Знакомая нам поза полной боевой готовности: вцепиться, кусать, жалить!
Шмелиха и мелкие шмельки, оставшись в гнезде, зарываются глубже, прячутся под сот, даже в пустые коконы.
Выходит, Перез ошибался, говоря, что шмели лишены слуха?
Не совсем.
Они не воспринимают воздушных колебаний, зато колебания почвы, на которой находятся, улавливают очень тонко. Положите вблизи гнезда электробритву и включите ее. Шмели сразу отзовутся. Несмотря на то что шмели лишены слуха, вы обменялись с ними сигналами, и они подали ответный голос.

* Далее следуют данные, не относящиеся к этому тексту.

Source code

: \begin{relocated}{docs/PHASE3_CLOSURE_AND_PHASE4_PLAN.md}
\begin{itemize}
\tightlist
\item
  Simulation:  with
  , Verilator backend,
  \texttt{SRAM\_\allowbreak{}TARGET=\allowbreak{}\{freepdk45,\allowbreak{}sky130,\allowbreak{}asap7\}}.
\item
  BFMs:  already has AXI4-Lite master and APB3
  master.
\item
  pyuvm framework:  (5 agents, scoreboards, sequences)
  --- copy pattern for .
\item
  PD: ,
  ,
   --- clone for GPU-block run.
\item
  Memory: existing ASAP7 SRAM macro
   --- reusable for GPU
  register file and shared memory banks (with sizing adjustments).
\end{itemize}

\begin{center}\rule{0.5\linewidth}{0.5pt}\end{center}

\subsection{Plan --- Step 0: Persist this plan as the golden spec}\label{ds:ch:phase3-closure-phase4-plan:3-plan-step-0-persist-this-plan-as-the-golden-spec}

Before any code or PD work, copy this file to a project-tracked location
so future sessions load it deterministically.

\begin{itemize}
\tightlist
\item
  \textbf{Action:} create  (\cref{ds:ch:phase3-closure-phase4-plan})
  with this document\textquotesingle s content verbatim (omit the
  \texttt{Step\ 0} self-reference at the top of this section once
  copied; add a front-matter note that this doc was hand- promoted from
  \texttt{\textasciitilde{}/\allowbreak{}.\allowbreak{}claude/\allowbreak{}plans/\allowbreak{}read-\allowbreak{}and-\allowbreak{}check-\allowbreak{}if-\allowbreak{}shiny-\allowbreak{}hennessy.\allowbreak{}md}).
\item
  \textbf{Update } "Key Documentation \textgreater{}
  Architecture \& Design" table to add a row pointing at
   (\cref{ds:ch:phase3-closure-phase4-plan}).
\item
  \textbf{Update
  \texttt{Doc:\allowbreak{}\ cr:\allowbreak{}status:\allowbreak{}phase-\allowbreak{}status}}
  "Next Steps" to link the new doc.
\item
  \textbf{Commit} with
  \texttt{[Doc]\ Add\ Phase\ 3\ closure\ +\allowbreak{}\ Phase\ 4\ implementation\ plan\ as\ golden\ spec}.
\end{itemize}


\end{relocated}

Теперь можно искать и самого трубача. Надежно замаскированный своим одеянием, крупный шмель впился в грунт, изогнул тело, опустил голову и, выставив вперед чуть дрожащие усики, гудит, жужжит, работая крыльями. Они не различимы в быстром движении, только пыль и труха летят из-под них.
Ну, а что же с поэтической легендой об утренней зоре, которую горнист играет на рассвете?
Существует, оказывается, и этот сигнал. Он подается после того, как в гнездо, где не менее часа было совсем темно, начал проникать достаточно яркий свет. Опыты с искусственно затемняемыми в разное время гнездами показали: затемнение должно поддерживаться дольше часа, только тогда свет вызывает трубача, который словно извещает о восходе солнца, о начале нового рабочего дня, о летной погоде, о часе, когда можно приступить к сбору корма.